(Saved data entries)
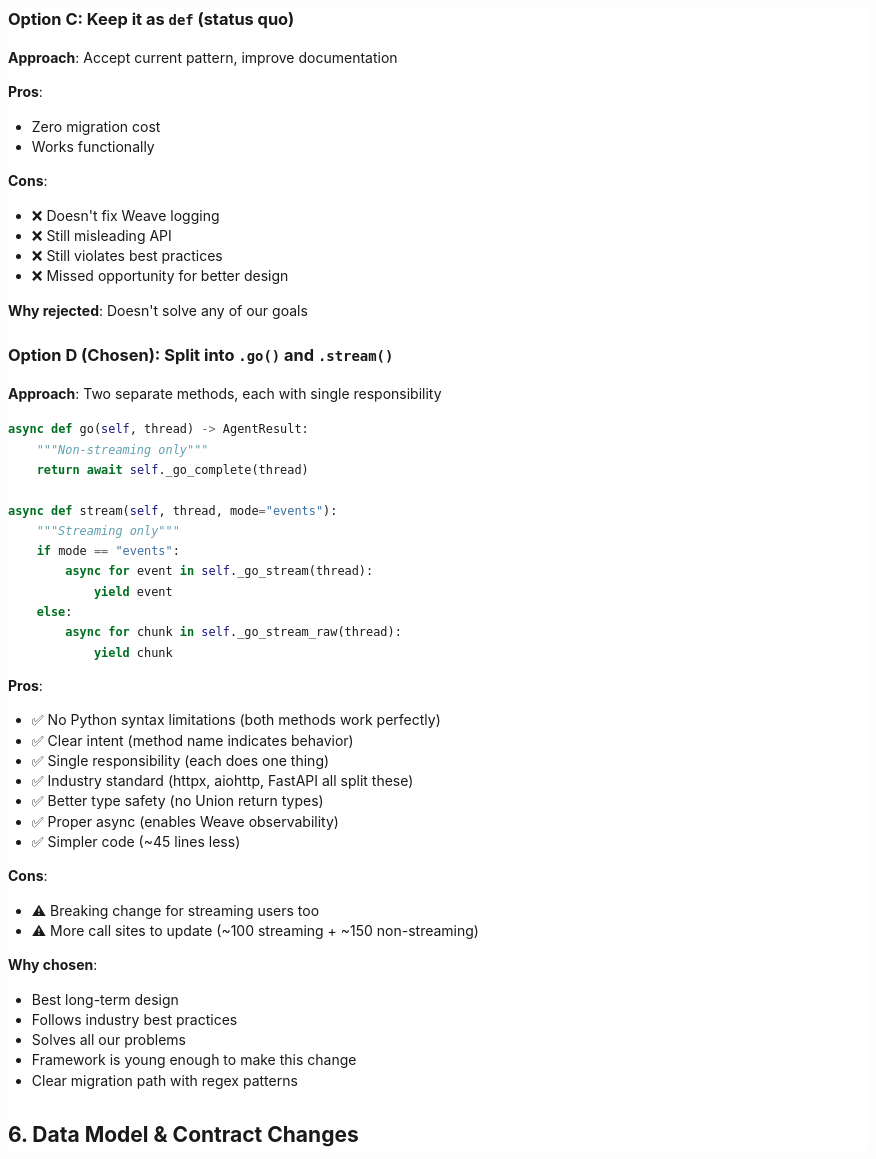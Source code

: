 ### Option C: Keep it as `def` (status quo)
**Approach**: Accept current pattern, improve documentation

**Pros**:
- Zero migration cost
- Works functionally

**Cons**:
- ❌ Doesn't fix Weave logging
- ❌ Still misleading API
- ❌ Still violates best practices
- ❌ Missed opportunity for better design

**Why rejected**: Doesn't solve any of our goals

### Option D (Chosen): Split into `.go()` and `.stream()` 
**Approach**: Two separate methods, each with single responsibility

```python
async def go(self, thread) -> AgentResult:
    """Non-streaming only"""
    return await self._go_complete(thread)

async def stream(self, thread, mode="events"):
    """Streaming only"""
    if mode == "events":
        async for event in self._go_stream(thread):
            yield event
    else:
        async for chunk in self._go_stream_raw(thread):
            yield chunk
```

**Pros**:
- ✅ No Python syntax limitations (both methods work perfectly)
- ✅ Clear intent (method name indicates behavior)
- ✅ Single responsibility (each does one thing)
- ✅ Industry standard (httpx, aiohttp, FastAPI all split these)
- ✅ Better type safety (no Union return types)
- ✅ Proper async (enables Weave observability)
- ✅ Simpler code (~45 lines less)

**Cons**:
- ⚠️ Breaking change for streaming users too
- ⚠️ More call sites to update (~100 streaming + ~150 non-streaming)

**Why chosen**: 
- Best long-term design
- Follows industry best practices
- Solves all our problems
- Framework is young enough to make this change
- Clear migration path with regex patterns

## 6. Data Model & Contract Changes
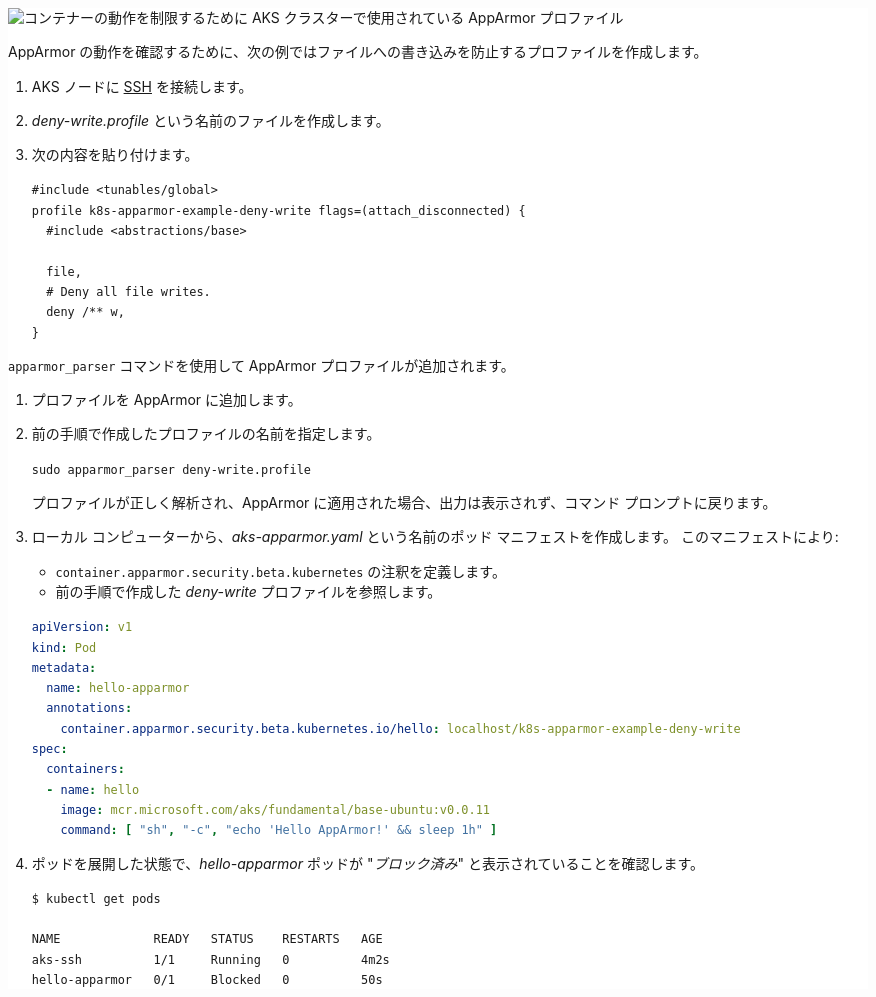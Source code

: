 ![コンテナーの動作を制限するために AKS クラスターで使用されている AppArmor プロファイル](media/operator-best-practices-container-security/apparmor.png)

AppArmor の動作を確認するために、次の例ではファイルへの書き込みを防止するプロファイルを作成します。 
1. AKS ノードに [SSH][aks-ssh] を接続します。
1. *deny-write.profile* という名前のファイルを作成します。
1. 次の内容を貼り付けます。

    ```
    #include <tunables/global>
    profile k8s-apparmor-example-deny-write flags=(attach_disconnected) {
      #include <abstractions/base>
  
      file,
      # Deny all file writes.
      deny /** w,
    }
    ```

`apparmor_parser` コマンドを使用して AppArmor プロファイルが追加されます。 
1. プロファイルを AppArmor に追加します。
1. 前の手順で作成したプロファイルの名前を指定します。

    ```console
    sudo apparmor_parser deny-write.profile
    ```

    プロファイルが正しく解析され、AppArmor に適用された場合、出力は表示されず、コマンド プロンプトに戻ります。

1. ローカル コンピューターから、*aks-apparmor.yaml* という名前のポッド マニフェストを作成します。 このマニフェストにより:
    * `container.apparmor.security.beta.kubernetes` の注釈を定義します。
    * 前の手順で作成した *deny-write* プロファイルを参照します。

    ```yaml
    apiVersion: v1
    kind: Pod
    metadata:
      name: hello-apparmor
      annotations:
        container.apparmor.security.beta.kubernetes.io/hello: localhost/k8s-apparmor-example-deny-write
    spec:
      containers:
      - name: hello
        image: mcr.microsoft.com/aks/fundamental/base-ubuntu:v0.0.11
        command: [ "sh", "-c", "echo 'Hello AppArmor!' && sleep 1h" ]
    ```

1. ポッドを展開した状態で、*hello-apparmor* ポッドが "*ブロック済み*" と表示されていることを確認します。

    ```
    $ kubectl get pods

    NAME             READY   STATUS    RESTARTS   AGE
    aks-ssh          1/1     Running   0          4m2s
    hello-apparmor   0/1     Blocked   0          50s
    ```


[kured]: https://github.com/weaveworks/kured
[k8s-apparmor]: https://kubernetes.io/docs/tutorials/clusters/apparmor/
[seccomp]: https://kubernetes.io/docs/concepts/policy/pod-security-policy/#seccomp
[kubectl-apply]: https://kubernetes.io/docs/reference/generated/kubectl/kubectl-commands#apply
[kubectl-exec]: https://kubernetes.io/docs/reference/generated/kubectl/kubectl-commands#exec
[kubectl-get]: https://kubernetes.io/docs/reference/generated/kubectl/kubectl-commands#get
[az-aks-get-upgrades]: /cli/azure/aks#az_aks_get_upgrades
[az-aks-upgrade]: /cli/azure/aks#az_aks_upgrade
[aks-supported-versions]: supported-kubernetes-versions.md
[aks-upgrade]: upgrade-cluster.md
[aks-best-practices-identity]: concepts-identity.md
[aks-kured]: node-updates-kured.md
[aks-aad]: ./azure-ad-integration-cli.md
[best-practices-container-image-management]: operator-best-practices-container-image-management.md
[best-practices-pod-security]: developer-best-practices-pod-security.md
[pod-security-contexts]: developer-best-practices-pod-security.md#secure-pod-access-to-resources
[aks-ssh]: ssh.md
[security-center-aks]: ../security-center/defender-for-kubernetes-introduction.md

- **WORK REQUIRED**
All lines above that contain "security" are required in the answer.

- **RESULT OF THE TASK**
: ![コンテナーの動作を制限するために AKS クラスターで使用されている AppArmor プロファイル](media/operator-best-practices-container-security/apparmor.png)
    * `container.apparmor.security.beta.kubernetes` の注釈を定義します。
        container.apparmor.security.beta.kubernetes.io/hello: localhost/k8s-apparmor-example-deny-write
[seccomp]: https://kubernetes.io/docs/concepts/policy/pod-security-policy/#seccomp
[best-practices-pod-security]: developer-best-practices-pod-security.md
[pod-security-contexts]: developer-best-practices-pod-security.md#secure-pod-access-to-resources
[security-center-aks]: ../security-center/defender-for-kubernetes-introduction.md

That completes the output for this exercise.